The Luce Canon

Comments on ‘Celebrating Homer’s landscapes – Troy and Ithaca revisited’ by Professor J V Luce (1998)

Professor J V Luce in 1998 wrote a well argued and splendidly illustrated popular book describing

Homer’s landscapes as he found them at Hisarlik and on Ithaki. He was well qualified for this task as

he had taken many touring parties to both sites.

Controversy surrounds the location of both Troy and Ithaca. Homer demonstrated his remarkable

knowledge of the geography of the Greek-speaking world in the famous Catalogue of Ships in the

Iliad Book 2. So how do we explain that he seemed to be unaware of the detailed geography and

topography of Troy and Ithaca, the two places which feature most prominently in the Iliad and

Odyssey? Apparently he did not know that Troy had no towering acropolis and no geothermal spring.

And he tells us that Ithaca lay low and to the west of a group of islands adjacent to Cephalonia. Yet

Ithaki, today’s Ithaca, is not low-lying, and lies to the east, not west, of Cephalonia.

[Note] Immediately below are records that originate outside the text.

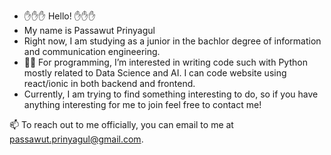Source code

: - ✋✋✋  Hello! ✋✋✋
- My name is Passawut Prinyagul
- Right now, I am studying as a junior in the bachlor degree of information and communication engineering.
- 🧑‍💻 For programming, I’m interested in writing code such with Python mostly related to Data Science and AI. I can code website using react/ionic in both backend and frontend.
- Currently, I am trying to find something interesting to do, so if you have anything interesting for me to join feel free to contact me!

📫 To reach out to me officially, you can email to me at passawut.prinyagul@gmail.com.

<!---
PassawutP/PassawutP is a ✨ special ✨ repository because its `README.md` (this file) appears on your GitHub profile.
You can click the Preview link to take a look at your changes.
--->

In 2005 Robert Bittlestone published his splendid book, ‘Odysseus Unbound’ which showed, from Homer’s geography and landscape descriptions, that Ithaca was probably now found on Paliki, the western arm of Cephalonia which was once a separate island. Luce was not impressed. He defended his preference for Ithaki as ancient Ithaca in a short article on the Odysseus Unbound web site. His main point was that at least three important features of Homer’s landscape were much more impressive on Ithaki than on Paliki. Unfortunately, the argument that two or three such features seem more impressive on Ithaki carries no weight against the collective discoveries by Bittlestone and Diggle of almost all Homer’s Ithacan landscape features on Paliki. Bittlestone referred to Luce’s arguments as the Classical hypothesis. He pointed out (p193) that Ithaca on Ithaki ‘is not only a non-starter in regard to its external geography (modern Ithaki is not the furthest to the west) but that it also fails to test the internal topography…’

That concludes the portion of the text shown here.